Stored records:

= = = = =

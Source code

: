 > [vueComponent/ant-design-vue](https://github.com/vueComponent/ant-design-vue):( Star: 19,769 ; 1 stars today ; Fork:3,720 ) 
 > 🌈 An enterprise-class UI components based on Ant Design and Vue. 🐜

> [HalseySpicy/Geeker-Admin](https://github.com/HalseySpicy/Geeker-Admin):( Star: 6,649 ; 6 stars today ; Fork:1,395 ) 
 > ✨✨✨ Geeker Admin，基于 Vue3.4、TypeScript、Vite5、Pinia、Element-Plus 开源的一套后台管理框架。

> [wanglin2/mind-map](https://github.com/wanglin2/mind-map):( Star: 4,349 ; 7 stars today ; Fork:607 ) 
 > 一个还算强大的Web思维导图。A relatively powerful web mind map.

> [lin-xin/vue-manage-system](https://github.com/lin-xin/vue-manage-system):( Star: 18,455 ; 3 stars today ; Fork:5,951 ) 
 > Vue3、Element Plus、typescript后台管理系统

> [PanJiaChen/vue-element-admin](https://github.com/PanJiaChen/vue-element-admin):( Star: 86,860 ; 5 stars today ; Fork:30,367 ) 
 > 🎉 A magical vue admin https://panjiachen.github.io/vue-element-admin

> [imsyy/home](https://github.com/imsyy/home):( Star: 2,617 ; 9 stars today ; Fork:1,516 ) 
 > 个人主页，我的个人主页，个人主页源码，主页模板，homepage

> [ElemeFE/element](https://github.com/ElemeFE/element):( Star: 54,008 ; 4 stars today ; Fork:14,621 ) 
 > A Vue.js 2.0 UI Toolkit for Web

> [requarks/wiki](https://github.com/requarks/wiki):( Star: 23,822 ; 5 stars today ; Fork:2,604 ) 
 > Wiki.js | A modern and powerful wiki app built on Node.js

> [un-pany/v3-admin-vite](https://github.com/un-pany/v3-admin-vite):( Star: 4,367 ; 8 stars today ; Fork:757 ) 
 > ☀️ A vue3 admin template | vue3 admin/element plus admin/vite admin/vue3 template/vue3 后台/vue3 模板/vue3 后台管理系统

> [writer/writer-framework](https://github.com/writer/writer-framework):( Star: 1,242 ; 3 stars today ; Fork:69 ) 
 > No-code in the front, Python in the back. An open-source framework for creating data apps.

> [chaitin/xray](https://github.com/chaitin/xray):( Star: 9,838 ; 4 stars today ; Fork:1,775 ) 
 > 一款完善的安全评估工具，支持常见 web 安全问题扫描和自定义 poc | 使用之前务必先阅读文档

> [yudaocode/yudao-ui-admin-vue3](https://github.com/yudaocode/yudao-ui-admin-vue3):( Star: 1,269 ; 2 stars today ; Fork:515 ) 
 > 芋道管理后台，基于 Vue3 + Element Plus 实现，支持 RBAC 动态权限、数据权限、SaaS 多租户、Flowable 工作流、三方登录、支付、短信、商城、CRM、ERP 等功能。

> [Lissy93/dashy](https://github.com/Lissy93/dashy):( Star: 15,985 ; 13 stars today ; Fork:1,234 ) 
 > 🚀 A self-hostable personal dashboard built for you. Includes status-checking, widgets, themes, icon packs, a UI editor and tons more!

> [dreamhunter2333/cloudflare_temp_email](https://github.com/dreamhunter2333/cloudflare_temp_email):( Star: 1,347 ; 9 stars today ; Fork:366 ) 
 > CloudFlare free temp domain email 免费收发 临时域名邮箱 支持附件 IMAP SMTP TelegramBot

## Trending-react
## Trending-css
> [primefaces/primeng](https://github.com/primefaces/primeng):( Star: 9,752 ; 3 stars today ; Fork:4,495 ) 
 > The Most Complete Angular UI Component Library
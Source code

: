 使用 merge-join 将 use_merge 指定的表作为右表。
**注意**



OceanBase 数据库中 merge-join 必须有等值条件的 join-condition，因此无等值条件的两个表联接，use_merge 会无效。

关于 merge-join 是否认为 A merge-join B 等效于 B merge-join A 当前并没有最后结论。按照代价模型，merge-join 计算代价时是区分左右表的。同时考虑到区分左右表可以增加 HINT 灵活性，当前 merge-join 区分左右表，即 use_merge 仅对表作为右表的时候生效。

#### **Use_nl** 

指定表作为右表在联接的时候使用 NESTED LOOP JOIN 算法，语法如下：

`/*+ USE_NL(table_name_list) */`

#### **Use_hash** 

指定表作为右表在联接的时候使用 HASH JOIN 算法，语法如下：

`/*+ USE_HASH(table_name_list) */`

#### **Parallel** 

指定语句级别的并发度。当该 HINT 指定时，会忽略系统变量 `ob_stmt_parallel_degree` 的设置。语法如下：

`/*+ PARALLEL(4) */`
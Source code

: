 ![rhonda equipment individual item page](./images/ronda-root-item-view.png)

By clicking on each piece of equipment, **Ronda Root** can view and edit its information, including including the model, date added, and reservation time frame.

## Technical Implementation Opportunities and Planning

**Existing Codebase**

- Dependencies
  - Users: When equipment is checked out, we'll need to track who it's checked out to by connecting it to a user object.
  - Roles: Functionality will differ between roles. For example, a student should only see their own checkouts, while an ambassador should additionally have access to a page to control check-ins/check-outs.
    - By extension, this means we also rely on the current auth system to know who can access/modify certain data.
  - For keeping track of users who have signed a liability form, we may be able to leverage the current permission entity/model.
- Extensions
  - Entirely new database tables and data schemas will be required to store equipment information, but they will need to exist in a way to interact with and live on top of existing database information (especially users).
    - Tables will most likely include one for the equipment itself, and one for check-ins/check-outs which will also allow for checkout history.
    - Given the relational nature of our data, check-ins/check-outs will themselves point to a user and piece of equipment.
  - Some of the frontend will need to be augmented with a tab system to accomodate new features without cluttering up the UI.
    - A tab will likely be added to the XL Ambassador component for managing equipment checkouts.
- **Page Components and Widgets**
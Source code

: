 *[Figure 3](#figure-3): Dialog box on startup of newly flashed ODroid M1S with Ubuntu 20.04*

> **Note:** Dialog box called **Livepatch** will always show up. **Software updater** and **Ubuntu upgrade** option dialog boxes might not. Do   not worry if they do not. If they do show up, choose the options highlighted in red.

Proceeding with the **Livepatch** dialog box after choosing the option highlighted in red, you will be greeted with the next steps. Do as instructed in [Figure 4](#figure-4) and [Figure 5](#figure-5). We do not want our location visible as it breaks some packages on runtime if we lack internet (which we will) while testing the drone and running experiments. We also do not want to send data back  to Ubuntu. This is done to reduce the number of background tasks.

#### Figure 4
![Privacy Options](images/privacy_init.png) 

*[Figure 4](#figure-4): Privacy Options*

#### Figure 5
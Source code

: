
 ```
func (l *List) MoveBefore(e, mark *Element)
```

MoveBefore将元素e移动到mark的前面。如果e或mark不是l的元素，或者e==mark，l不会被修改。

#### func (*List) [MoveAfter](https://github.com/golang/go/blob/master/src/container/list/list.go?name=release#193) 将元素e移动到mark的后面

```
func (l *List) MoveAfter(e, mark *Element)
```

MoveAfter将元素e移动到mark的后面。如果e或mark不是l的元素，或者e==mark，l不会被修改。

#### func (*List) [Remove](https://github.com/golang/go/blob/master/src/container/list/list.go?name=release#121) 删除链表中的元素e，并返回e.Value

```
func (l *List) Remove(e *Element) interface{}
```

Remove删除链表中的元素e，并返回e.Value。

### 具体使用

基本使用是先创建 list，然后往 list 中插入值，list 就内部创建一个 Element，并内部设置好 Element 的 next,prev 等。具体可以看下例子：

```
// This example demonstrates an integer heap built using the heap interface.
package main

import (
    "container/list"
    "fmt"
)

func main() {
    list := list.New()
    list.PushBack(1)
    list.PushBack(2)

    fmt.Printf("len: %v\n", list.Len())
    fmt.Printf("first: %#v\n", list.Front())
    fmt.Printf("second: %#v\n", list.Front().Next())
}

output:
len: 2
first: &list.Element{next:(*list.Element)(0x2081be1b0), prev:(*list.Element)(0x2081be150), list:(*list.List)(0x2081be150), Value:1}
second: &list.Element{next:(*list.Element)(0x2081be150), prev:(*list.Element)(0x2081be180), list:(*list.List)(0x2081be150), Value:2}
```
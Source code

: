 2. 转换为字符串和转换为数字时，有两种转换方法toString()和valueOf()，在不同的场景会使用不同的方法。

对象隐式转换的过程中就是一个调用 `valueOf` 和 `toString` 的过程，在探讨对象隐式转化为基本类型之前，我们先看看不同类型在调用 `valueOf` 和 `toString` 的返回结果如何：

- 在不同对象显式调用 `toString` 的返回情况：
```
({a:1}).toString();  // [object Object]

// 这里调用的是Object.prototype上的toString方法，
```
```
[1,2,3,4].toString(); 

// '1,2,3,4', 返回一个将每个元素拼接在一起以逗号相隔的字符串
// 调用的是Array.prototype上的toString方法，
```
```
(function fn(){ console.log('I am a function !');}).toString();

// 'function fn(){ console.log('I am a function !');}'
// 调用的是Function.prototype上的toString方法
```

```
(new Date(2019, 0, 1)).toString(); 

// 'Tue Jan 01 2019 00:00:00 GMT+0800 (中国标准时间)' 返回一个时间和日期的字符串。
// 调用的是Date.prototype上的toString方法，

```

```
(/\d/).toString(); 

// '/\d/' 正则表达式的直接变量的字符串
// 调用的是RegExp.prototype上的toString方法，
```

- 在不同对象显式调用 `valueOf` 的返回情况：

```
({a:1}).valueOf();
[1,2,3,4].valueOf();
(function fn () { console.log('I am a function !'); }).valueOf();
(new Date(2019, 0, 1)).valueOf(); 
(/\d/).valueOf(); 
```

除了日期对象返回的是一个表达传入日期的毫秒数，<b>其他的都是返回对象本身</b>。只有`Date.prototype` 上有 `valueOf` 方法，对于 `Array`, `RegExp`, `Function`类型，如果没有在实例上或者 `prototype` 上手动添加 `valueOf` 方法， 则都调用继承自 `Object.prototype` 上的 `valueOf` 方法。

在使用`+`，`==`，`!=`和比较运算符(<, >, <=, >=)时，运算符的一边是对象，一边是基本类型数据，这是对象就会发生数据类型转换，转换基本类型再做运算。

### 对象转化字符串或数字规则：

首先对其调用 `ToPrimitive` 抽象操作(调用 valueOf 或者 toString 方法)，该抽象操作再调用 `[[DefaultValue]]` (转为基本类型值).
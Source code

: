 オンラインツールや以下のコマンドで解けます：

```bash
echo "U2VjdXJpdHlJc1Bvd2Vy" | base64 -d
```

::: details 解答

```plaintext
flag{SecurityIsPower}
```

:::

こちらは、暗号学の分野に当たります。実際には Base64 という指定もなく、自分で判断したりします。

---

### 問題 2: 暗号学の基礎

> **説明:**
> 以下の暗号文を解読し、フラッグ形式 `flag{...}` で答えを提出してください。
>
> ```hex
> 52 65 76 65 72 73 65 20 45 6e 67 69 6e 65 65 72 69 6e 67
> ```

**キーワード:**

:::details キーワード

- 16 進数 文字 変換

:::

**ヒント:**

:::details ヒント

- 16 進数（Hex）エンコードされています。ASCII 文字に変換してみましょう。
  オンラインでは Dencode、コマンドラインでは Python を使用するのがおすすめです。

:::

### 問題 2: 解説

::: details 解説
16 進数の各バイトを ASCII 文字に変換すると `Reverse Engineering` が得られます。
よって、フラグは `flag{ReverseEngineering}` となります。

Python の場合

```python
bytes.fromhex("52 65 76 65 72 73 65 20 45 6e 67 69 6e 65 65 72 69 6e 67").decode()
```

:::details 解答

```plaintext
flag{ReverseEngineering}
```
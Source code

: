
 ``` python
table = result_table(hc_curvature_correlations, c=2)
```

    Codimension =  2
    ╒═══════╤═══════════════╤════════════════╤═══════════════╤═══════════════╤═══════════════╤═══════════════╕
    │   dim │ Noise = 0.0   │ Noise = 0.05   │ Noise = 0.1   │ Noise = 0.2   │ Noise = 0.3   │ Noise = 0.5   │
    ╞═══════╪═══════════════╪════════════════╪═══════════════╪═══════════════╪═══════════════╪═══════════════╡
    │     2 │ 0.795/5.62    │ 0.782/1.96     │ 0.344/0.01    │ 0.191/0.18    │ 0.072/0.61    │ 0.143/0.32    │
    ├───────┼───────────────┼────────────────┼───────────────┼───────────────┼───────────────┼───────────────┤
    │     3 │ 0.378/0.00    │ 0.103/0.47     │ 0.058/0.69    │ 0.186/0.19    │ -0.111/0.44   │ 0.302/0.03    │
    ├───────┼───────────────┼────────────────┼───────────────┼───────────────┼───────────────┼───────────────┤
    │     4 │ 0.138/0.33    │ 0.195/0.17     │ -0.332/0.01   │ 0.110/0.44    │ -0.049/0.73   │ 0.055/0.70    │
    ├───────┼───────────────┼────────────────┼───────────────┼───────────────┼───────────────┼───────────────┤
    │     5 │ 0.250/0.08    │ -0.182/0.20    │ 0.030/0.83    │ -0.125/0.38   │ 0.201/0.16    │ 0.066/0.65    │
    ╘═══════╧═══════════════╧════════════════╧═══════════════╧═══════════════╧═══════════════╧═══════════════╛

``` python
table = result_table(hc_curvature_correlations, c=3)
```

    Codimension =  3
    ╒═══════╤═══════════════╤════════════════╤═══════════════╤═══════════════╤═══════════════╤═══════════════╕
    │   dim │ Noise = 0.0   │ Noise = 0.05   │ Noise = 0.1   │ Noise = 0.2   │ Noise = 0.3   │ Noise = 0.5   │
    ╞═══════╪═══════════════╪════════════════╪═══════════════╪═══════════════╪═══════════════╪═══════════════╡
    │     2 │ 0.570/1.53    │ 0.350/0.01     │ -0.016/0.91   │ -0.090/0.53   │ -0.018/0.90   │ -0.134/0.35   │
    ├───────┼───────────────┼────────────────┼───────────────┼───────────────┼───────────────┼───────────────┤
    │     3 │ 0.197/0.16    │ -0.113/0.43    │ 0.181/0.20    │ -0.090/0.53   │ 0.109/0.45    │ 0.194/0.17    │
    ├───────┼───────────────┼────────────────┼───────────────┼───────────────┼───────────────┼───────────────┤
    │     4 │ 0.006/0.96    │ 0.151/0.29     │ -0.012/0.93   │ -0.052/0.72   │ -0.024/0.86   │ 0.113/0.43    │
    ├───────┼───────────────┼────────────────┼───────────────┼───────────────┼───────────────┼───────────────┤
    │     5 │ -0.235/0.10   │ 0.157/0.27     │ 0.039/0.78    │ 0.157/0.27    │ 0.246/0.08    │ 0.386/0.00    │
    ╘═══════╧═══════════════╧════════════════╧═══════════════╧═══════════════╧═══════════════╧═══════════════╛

= = = = =

WHAT THE TASK ASKS:
Across the records above, show each line containing the word "Printf".

SOLUTION TO THE PROBLEM:
    fmt.Printf("len: %v\n", list.Len())
    fmt.Printf("first: %#v\n", list.Front())
    fmt.Printf("second: %#v\n", list.Front().Next())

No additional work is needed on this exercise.